The Council of Europe signalled that its forthcoming report will summarise the reflections from the roundtable and outline potential actions. But reports alone will not suffice. The real work lies in implementation — in national governments, media houses, social‑platforms, civil‑society organisations and local communities working in concert. The Council’s agenda emphasises collaboration across stakeholders.
Looking ahead, three priorities emerge. First, improving the accessibility of migration data — plain language, transparent sources, accessible formats. Second, training and supporting media and digital‑platform actors in best practices for balanced communication and counter‑ing misinformation. Third, fostering inclusive narratives that move beyond statistics to emphasise agency, integration and shared interests.

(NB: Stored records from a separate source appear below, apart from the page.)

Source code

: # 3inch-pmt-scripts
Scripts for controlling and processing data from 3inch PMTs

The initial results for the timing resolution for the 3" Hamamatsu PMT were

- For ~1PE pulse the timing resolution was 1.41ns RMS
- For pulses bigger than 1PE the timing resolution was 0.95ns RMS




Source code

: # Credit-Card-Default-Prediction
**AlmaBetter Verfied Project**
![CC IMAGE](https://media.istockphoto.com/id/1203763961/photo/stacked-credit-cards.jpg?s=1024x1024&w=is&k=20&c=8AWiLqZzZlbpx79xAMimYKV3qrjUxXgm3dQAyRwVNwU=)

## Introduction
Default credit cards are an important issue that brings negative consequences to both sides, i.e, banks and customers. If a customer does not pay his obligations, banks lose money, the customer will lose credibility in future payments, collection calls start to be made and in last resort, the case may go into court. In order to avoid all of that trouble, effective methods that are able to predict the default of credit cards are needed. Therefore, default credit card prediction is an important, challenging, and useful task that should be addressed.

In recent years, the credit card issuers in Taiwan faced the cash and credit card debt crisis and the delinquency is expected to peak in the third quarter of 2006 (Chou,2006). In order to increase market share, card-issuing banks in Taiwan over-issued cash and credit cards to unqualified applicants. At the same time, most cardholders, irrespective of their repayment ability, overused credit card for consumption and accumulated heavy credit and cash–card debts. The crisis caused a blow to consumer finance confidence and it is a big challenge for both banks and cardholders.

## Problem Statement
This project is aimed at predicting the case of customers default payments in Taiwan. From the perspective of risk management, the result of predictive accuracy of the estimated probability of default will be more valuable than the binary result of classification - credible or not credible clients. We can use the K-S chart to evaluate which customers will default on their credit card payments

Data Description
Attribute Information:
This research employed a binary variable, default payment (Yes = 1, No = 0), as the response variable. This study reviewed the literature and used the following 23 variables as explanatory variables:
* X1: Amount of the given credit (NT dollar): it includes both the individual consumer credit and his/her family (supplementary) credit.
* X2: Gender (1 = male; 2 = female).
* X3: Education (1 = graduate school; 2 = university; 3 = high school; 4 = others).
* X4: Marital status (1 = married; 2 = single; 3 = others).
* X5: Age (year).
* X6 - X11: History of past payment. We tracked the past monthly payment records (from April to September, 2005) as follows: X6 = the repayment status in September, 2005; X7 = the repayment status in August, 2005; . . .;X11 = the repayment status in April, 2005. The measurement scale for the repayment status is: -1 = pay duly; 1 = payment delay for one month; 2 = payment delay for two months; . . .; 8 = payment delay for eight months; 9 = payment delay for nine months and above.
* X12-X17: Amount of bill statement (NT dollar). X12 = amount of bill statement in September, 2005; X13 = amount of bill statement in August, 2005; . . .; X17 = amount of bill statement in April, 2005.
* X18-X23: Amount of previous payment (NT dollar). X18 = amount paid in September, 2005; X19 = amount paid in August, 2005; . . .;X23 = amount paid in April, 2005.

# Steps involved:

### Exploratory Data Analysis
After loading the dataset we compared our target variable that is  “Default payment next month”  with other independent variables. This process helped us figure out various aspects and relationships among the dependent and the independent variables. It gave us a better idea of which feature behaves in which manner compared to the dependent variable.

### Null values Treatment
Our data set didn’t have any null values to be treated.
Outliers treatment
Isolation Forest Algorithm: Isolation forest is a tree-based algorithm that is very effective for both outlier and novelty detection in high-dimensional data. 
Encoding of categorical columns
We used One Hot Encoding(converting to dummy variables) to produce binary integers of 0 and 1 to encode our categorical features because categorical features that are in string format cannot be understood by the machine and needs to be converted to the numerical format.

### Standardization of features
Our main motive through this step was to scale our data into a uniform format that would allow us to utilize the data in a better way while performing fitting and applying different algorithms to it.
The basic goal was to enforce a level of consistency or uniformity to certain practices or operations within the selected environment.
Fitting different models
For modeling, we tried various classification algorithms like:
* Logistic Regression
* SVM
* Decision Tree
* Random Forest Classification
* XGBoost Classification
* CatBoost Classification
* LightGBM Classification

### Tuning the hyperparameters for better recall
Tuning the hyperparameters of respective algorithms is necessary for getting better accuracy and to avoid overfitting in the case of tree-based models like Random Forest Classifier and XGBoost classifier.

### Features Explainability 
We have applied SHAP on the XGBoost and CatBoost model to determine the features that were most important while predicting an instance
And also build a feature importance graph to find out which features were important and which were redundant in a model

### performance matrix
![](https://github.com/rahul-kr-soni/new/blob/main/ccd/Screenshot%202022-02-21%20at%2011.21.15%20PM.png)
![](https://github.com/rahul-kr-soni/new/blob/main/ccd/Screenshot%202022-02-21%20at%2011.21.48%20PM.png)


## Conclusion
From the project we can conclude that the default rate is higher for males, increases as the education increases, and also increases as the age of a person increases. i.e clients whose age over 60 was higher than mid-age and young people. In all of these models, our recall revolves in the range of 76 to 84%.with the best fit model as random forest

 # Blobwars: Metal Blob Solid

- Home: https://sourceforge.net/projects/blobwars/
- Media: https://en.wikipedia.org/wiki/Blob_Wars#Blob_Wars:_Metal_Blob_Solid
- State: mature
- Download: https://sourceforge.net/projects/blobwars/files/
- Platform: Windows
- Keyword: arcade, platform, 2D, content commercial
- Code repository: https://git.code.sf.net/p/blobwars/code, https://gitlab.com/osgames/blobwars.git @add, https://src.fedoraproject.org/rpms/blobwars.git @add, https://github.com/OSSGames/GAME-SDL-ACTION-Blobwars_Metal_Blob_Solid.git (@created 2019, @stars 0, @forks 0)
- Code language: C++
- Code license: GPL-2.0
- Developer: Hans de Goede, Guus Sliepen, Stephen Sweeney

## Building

If nothing else, the roundtable in Strasbourg serves as a reminder: migration is not simply a challenge to be managed — it is a story to be told, a perception to be shaped, a democratic test of how Europe handles difference. For all the emphasis on numbers and legal frameworks, the conversation now is about meaning, narrative and voice. And if Europe fails to shape that conversation, someone else will.
In an age of noise, distortion and mistrust, the call for fact‑based communication on migration is not a technocratic after‑thought. It is an essential pillar of civic debate, social cohesion and democratic legitimacy. The Council of Europe has sounded the alarm — and the question now is whether Europe will heed.